**Records for this exercise**.
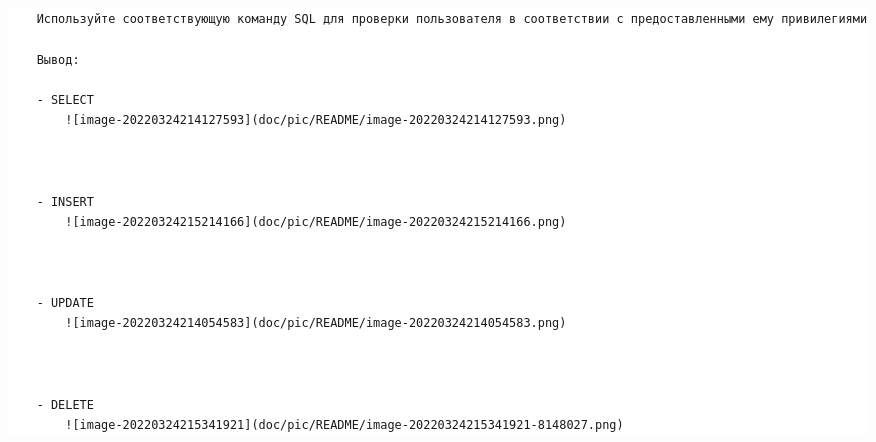         

        

        Используйте соответствующую команду SQL для проверки пользователя в соответствии с предоставленными ему привилегиями

        Вывод:

        - SELECT
            ![image-20220324214127593](doc/pic/README/image-20220324214127593.png)

        

        - INSERT
            ![image-20220324215214166](doc/pic/README/image-20220324215214166.png)

              

        - UPDATE
            ![image-20220324214054583](doc/pic/README/image-20220324214054583.png)

              

        - DELETE
            ![image-20220324215341921](doc/pic/README/image-20220324215341921-8148027.png)
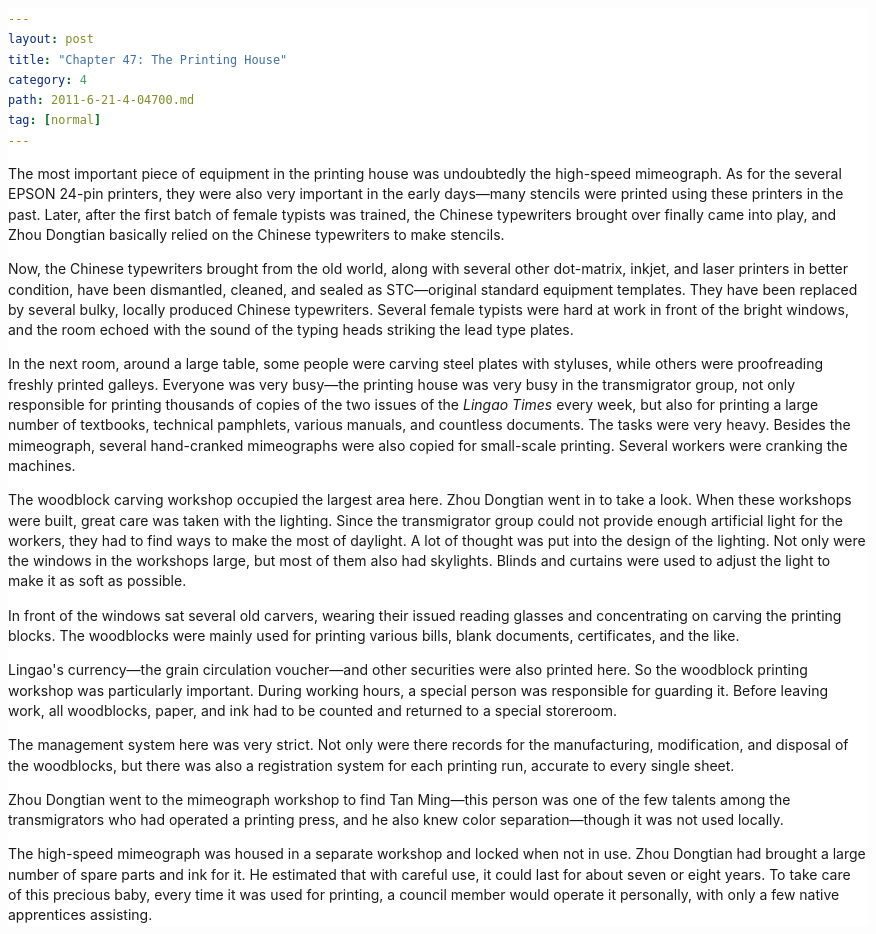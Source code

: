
 ```yaml
---
layout: post
title: "Chapter 47: The Printing House"
category: 4
path: 2011-6-21-4-04700.md
tag: [normal]
---
```


The most important piece of equipment in the printing house was undoubtedly the high-speed mimeograph. As for the several EPSON 24-pin printers, they were also very important in the early days—many stencils were printed using these printers in the past. Later, after the first batch of female typists was trained, the Chinese typewriters brought over finally came into play, and Zhou Dongtian basically relied on the Chinese typewriters to make stencils.

Now, the Chinese typewriters brought from the old world, along with several other dot-matrix, inkjet, and laser printers in better condition, have been dismantled, cleaned, and sealed as STC—original standard equipment templates. They have been replaced by several bulky, locally produced Chinese typewriters. Several female typists were hard at work in front of the bright windows, and the room echoed with the sound of the typing heads striking the lead type plates.

In the next room, around a large table, some people were carving steel plates with styluses, while others were proofreading freshly printed galleys. Everyone was very busy—the printing house was very busy in the transmigrator group, not only responsible for printing thousands of copies of the two issues of the *Lingao Times* every week, but also for printing a large number of textbooks, technical pamphlets, various manuals, and countless documents. The tasks were very heavy. Besides the mimeograph, several hand-cranked mimeographs were also copied for small-scale printing. Several workers were cranking the machines.

The woodblock carving workshop occupied the largest area here. Zhou Dongtian went in to take a look. When these workshops were built, great care was taken with the lighting. Since the transmigrator group could not provide enough artificial light for the workers, they had to find ways to make the most of daylight. A lot of thought was put into the design of the lighting. Not only were the windows in the workshops large, but most of them also had skylights. Blinds and curtains were used to adjust the light to make it as soft as possible.

In front of the windows sat several old carvers, wearing their issued reading glasses and concentrating on carving the printing blocks. The woodblocks were mainly used for printing various bills, blank documents, certificates, and the like.

Lingao's currency—the grain circulation voucher—and other securities were also printed here. So the woodblock printing workshop was particularly important. During working hours, a special person was responsible for guarding it. Before leaving work, all woodblocks, paper, and ink had to be counted and returned to a special storeroom.

The management system here was very strict. Not only were there records for the manufacturing, modification, and disposal of the woodblocks, but there was also a registration system for each printing run, accurate to every single sheet.

Zhou Dongtian went to the mimeograph workshop to find Tan Ming—this person was one of the few talents among the transmigrators who had operated a printing press, and he also knew color separation—though it was not used locally.

The high-speed mimeograph was housed in a separate workshop and locked when not in use. Zhou Dongtian had brought a large number of spare parts and ink for it. He estimated that with careful use, it could last for about seven or eight years. To take care of this precious baby, every time it was used for printing, a council member would operate it personally, with only a few native apprentices assisting.


[y004]: /characters/y004 "Zhan Wuya"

**What is being asked**. In the entries above, which lines hold the string "README"? Report all of them.

**Your response**.
            ![image-20220324214127593](doc/pic/README/image-20220324214127593.png)
            ![image-20220324215214166](doc/pic/README/image-20220324215214166.png)
            ![image-20220324214054583](doc/pic/README/image-20220324214054583.png)
            ![image-20220324215341921](doc/pic/README/image-20220324215341921-8148027.png)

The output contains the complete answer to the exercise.